[Records provided]
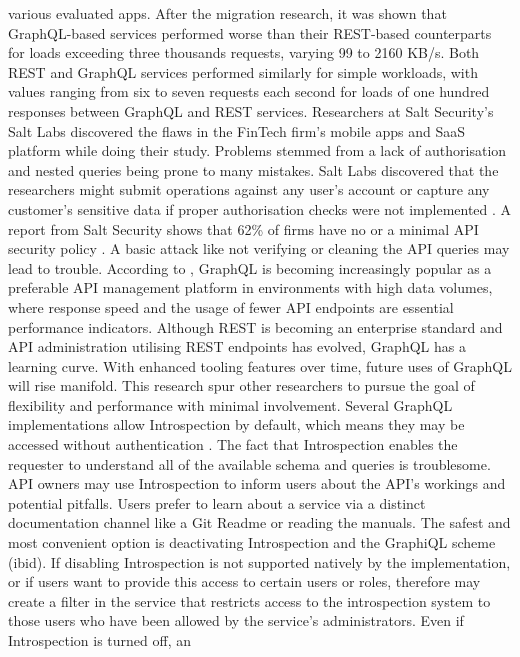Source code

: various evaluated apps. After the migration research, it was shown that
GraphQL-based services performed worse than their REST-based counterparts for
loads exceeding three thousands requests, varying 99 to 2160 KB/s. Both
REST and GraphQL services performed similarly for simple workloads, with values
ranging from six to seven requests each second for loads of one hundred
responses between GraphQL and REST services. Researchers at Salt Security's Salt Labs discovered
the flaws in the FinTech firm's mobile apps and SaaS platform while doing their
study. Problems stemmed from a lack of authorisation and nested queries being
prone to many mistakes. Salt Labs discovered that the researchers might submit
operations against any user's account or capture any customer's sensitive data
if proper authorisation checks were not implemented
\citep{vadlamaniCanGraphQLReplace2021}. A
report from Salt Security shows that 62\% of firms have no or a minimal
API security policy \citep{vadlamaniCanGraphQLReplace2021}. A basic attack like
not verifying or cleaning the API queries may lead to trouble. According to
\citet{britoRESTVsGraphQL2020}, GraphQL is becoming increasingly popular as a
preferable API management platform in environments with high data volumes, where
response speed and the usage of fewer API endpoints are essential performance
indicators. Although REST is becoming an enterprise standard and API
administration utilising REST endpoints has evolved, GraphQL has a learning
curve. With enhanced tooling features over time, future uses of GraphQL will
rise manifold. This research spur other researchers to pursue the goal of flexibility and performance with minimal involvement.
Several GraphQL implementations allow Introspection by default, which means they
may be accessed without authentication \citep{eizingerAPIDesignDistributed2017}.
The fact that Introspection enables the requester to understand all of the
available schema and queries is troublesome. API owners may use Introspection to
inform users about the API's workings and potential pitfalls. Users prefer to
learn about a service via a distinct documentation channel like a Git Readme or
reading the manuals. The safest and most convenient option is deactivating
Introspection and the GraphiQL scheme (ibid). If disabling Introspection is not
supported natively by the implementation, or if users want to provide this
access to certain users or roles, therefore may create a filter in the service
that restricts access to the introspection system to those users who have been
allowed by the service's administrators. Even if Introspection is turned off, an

==

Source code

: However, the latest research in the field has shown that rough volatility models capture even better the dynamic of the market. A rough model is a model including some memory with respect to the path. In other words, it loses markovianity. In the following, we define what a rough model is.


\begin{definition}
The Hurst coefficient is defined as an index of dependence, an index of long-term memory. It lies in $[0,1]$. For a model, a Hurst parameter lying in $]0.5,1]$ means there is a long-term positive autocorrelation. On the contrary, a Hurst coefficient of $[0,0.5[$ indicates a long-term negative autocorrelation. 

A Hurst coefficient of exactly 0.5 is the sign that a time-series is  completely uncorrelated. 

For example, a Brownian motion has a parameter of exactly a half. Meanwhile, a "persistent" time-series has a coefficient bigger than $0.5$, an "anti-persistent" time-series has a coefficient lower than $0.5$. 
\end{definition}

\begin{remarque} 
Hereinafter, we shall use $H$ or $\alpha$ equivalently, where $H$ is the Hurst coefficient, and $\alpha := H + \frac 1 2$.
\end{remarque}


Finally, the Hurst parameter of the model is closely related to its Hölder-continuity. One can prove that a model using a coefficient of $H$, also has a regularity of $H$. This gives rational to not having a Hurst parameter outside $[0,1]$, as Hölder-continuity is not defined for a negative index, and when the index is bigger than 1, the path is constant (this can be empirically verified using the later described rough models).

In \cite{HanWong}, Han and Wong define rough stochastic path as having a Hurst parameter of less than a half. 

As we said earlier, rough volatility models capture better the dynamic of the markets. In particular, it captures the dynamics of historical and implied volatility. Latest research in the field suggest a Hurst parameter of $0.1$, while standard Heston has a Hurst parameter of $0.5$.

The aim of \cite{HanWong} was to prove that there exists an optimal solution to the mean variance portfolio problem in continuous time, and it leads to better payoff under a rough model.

---

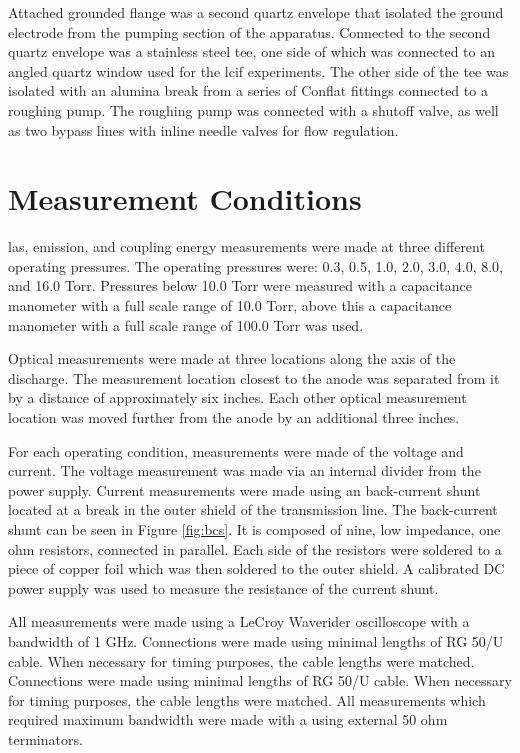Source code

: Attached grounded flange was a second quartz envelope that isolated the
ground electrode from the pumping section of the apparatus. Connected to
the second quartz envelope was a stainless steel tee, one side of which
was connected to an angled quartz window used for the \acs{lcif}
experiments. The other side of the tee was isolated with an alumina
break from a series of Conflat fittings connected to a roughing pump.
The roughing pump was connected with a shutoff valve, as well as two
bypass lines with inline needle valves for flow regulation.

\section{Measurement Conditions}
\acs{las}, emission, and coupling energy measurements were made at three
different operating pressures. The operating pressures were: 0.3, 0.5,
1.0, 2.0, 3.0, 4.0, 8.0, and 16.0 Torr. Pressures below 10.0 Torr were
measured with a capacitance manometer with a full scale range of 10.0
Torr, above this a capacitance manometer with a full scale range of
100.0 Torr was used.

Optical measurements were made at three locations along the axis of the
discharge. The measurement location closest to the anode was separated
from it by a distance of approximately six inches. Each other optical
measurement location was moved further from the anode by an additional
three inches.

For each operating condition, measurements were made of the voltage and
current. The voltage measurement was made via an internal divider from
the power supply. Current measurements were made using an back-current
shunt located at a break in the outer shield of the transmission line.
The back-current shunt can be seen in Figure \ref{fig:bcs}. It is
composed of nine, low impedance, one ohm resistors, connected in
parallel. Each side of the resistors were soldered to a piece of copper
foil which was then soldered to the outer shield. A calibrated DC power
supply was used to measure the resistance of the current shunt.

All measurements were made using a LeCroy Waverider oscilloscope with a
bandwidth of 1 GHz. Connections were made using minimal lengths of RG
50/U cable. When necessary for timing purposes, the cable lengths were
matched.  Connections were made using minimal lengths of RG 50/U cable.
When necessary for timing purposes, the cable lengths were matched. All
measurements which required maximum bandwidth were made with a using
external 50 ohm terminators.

[Activity] Give only the lines from the one holding "that isolated the" through the one holding "1.0, 2.0, 3.0, 4.0, 8.0, and", each restated exactly as it appears above.

[Reply]
: Attached grounded flange was a second quartz envelope that isolated the
ground electrode from the pumping section of the apparatus. Connected to
the second quartz envelope was a stainless steel tee, one side of which
was connected to an angled quartz window used for the \acs{lcif}
experiments. The other side of the tee was isolated with an alumina
break from a series of Conflat fittings connected to a roughing pump.
The roughing pump was connected with a shutoff valve, as well as two
bypass lines with inline needle valves for flow regulation.

\section{Measurement Conditions}
\acs{las}, emission, and coupling energy measurements were made at three
different operating pressures. The operating pressures were: 0.3, 0.5,
1.0, 2.0, 3.0, 4.0, 8.0, and 16.0 Torr. Pressures below 10.0 Torr were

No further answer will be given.